## Your assignment:
Lines outside the range are not wanted. Give again exactly the lines between the line holding "18.01.1813." and the line holding "жена -- Сушко (в", inclusive, from the listing below.

## Available data:
------------------------------
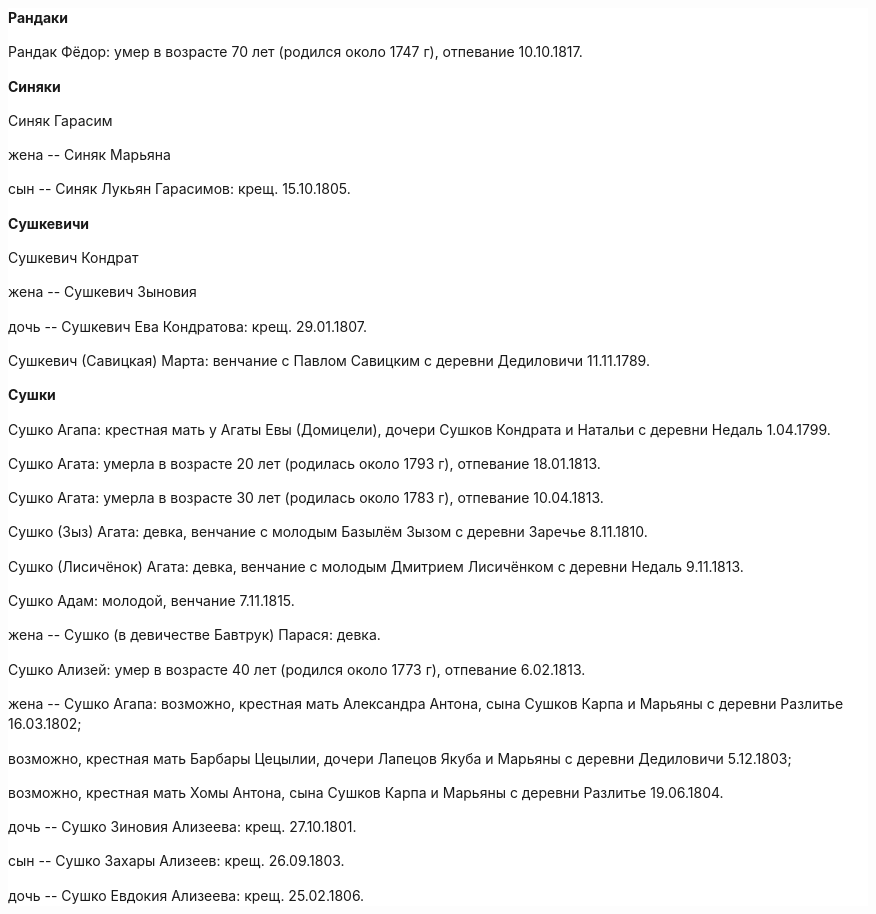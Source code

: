 **Рандаки**

Рандак Фёдор: умер в возрасте 70 лет (родился около 1747 г), отпевание
10.10.1817.

**Синяки**

Синяк Гарасим

жена -- Синяк Марьяна

сын -- Синяк Лукьян Гарасимов: крещ. 15.10.1805.

**Сушкевичи**

Сушкевич Кондрат

жена -- Сушкевич Зыновия

дочь -- Сушкевич Ева Кондратова: крещ. 29.01.1807.

Сушкевич (Савицкая) Марта: венчание с Павлом Савицким с деревни
Дедиловичи 11.11.1789.

**Сушки**

Сушко Агапа: крестная мать у Агаты Евы (Домицели), дочери Сушков
Кондрата и Натальи с деревни Недаль 1.04.1799.

Сушко Агата: умерла в возрасте 20 лет (родилась около 1793 г), отпевание
18.01.1813.

Сушко Агата: умерла в возрасте 30 лет (родилась около 1783 г), отпевание
10.04.1813.

Сушко (Зыз) Агата: девка, венчание с молодым Базылём Зызом с деревни
Заречье 8.11.1810.

Сушко (Лисичёнок) Агата: девка, венчание с молодым Дмитрием Лисичёнком с
деревни Недаль 9.11.1813.

Сушко Адам: молодой, венчание 7.11.1815.

жена -- Сушко (в девичестве Бавтрук) Парася: девка.

Сушко Ализей: умер в возрасте 40 лет (родился около 1773 г), отпевание
6.02.1813.

жена -- Сушко Агапа: возможно, крестная мать Александра Антона, сына
Сушков Карпа и Марьяны с деревни Разлитье 16.03.1802;

возможно, крестная мать Барбары Цецылии, дочери Лапецов Якуба и Марьяны
с деревни Дедиловичи 5.12.1803;

возможно, крестная мать Хомы Антона, сына Сушков Карпа и Марьяны с
деревни Разлитье 19.06.1804.

дочь -- Сушко Зиновия Ализеева: крещ. 27.10.1801.

сын -- Сушко Захары Ализеев: крещ. 26.09.1803.

дочь -- Сушко Евдокия Ализеева: крещ. 25.02.1806.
------------------------------
## Reply:
18.01.1813.

Сушко Агата: умерла в возрасте 30 лет (родилась около 1783 г), отпевание
10.04.1813.

Сушко (Зыз) Агата: девка, венчание с молодым Базылём Зызом с деревни
Заречье 8.11.1810.

Сушко (Лисичёнок) Агата: девка, венчание с молодым Дмитрием Лисичёнком с
деревни Недаль 9.11.1813.

Сушко Адам: молодой, венчание 7.11.1815.

жена -- Сушко (в девичестве Бавтрук) Парася: девка.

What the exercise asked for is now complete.